■ What the exercise asks ■
Output all the data exactly. Pictures do not belong in the copy.

━━━ Data under study ━━━

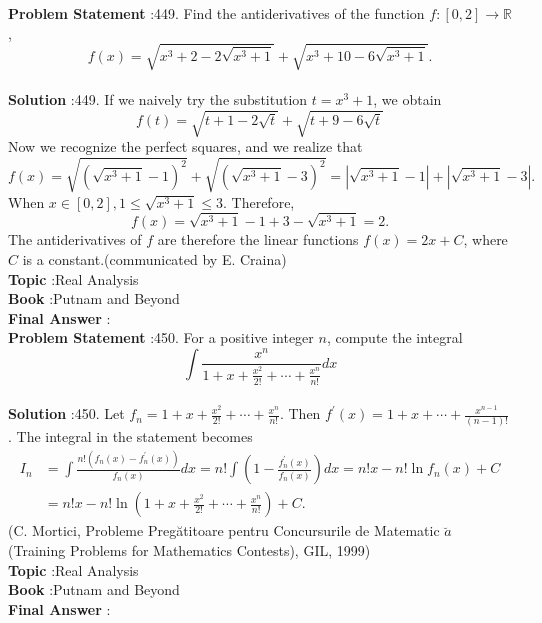 \documentclass[10pt]{article}
\begin{document}
\textbf{Problem Statement} :449. Find the antiderivatives of the function $f:[0,2] \rightarrow \mathbb{R}$,$$ f(x)=\sqrt{x^{3}+2-2 \sqrt{x^{3}+1}}+\sqrt{x^{3}+10-6 \sqrt{x^{3}+1}} . $$\\
\textbf{Solution} :449. If we naively try the substitution $t=x^{3}+1$, we obtain$$ f(t)=\sqrt{t+1-2 \sqrt{t}}+\sqrt{t+9-6 \sqrt{t}} $$Now we recognize the perfect squares, and we realize that$$ f(x)=\sqrt{\left(\sqrt{x^{3}+1}-1\right)^{2}}+\sqrt{\left(\sqrt{x^{3}+1}-3\right)^{2}}=\left|\sqrt{x^{3}+1}-1\right|+\left|\sqrt{x^{3}+1}-3\right| . $$When $x \in[0,2], 1 \leq \sqrt{x^{3}+1} \leq 3$. Therefore,$$ f(x)=\sqrt{x^{3}+1}-1+3-\sqrt{x^{3}+1}=2 . $$The antiderivatives of $f$ are therefore the linear functions $f(x)=2 x+C$, where $C$ is a constant.(communicated by E. Craina)\\
\textbf{Topic} :Real Analysis\\
\textbf{Book} :Putnam and Beyond\\
\textbf{Final Answer} :\\


\textbf{Problem Statement} :450. For a positive integer $n$, compute the integral$$ \int \frac{x^{n}}{1+x+\frac{x^{2}}{2 !}+\cdots+\frac{x^{n}}{n !}} d x $$\\
\textbf{Solution} :450. Let $f_{n}=1+x+\frac{x^{2}}{2 !}+\cdots+\frac{x^{n}}{n !}$. Then $f^{\prime}(x)=1+x+\cdots+\frac{x^{n-1}}{(n-1) !}$. The integral in the statement becomes $$ \begin{aligned} I_{n} &=\int \frac{n !\left(f_{n}(x)-f_{n}^{\prime}(x)\right)}{f_{n}(x)} d x=n ! \int\left(1-\frac{f_{n}^{\prime}(x)}{f_{n}(x)}\right) d x=n ! x-n ! \ln f_{n}(x)+C \\ &=n ! x-n ! \ln \left(1+x+\frac{x^{2}}{2 !}+\cdots+\frac{x^{n}}{n !}\right)+C . \end{aligned} $$(C. Mortici, Probleme Pregătitoare pentru Concursurile de Matematic $\breve{a}$ (Training Problems for Mathematics Contests), GIL, 1999)\\
\textbf{Topic} :Real Analysis\\
\textbf{Book} :Putnam and Beyond\\
\textbf{Final Answer} :\\
\end{document}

━━━

■ Expected answer ■
 \documentclass[10pt]{article}
\begin{document}
\textbf{Problem Statement} :449. Find the antiderivatives of the function $f:[0,2] \rightarrow \mathbb{R}$,$$ f(x)=\sqrt{x^{3}+2-2 \sqrt{x^{3}+1}}+\sqrt{x^{3}+10-6 \sqrt{x^{3}+1}} . $$\\
\textbf{Solution} :449. If we naively try the substitution $t=x^{3}+1$, we obtain$$ f(t)=\sqrt{t+1-2 \sqrt{t}}+\sqrt{t+9-6 \sqrt{t}} $$Now we recognize the perfect squares, and we realize that$$ f(x)=\sqrt{\left(\sqrt{x^{3}+1}-1\right)^{2}}+\sqrt{\left(\sqrt{x^{3}+1}-3\right)^{2}}=\left|\sqrt{x^{3}+1}-1\right|+\left|\sqrt{x^{3}+1}-3\right| . $$When $x \in[0,2], 1 \leq \sqrt{x^{3}+1} \leq 3$. Therefore,$$ f(x)=\sqrt{x^{3}+1}-1+3-\sqrt{x^{3}+1}=2 . $$The antiderivatives of $f$ are therefore the linear functions $f(x)=2 x+C$, where $C$ is a constant.(communicated by E. Craina)\\
\textbf{Topic} :Real Analysis\\
\textbf{Book} :Putnam and Beyond\\
\textbf{Final Answer} :\\


\textbf{Problem Statement} :450. For a positive integer $n$, compute the integral$$ \int \frac{x^{n}}{1+x+\frac{x^{2}}{2 !}+\cdots+\frac{x^{n}}{n !}} d x $$\\
\textbf{Solution} :450. Let $f_{n}=1+x+\frac{x^{2}}{2 !}+\cdots+\frac{x^{n}}{n !}$. Then $f^{\prime}(x)=1+x+\cdots+\frac{x^{n-1}}{(n-1) !}$. The integral in the statement becomes $$ \begin{aligned} I_{n} &=\int \frac{n !\left(f_{n}(x)-f_{n}^{\prime}(x)\right)}{f_{n}(x)} d x=n ! \int\left(1-\frac{f_{n}^{\prime}(x)}{f_{n}(x)}\right) d x=n ! x-n ! \ln f_{n}(x)+C \\ &=n ! x-n ! \ln \left(1+x+\frac{x^{2}}{2 !}+\cdots+\frac{x^{n}}{n !}\right)+C . \end{aligned} $$(C. Mortici, Probleme Pregătitoare pentru Concursurile de Matematic $\breve{a}$ (Training Problems for Mathematics Contests), GIL, 1999)\\
\textbf{Topic} :Real Analysis\\
\textbf{Book} :Putnam and Beyond\\
\textbf{Final Answer} :\\
\end{document}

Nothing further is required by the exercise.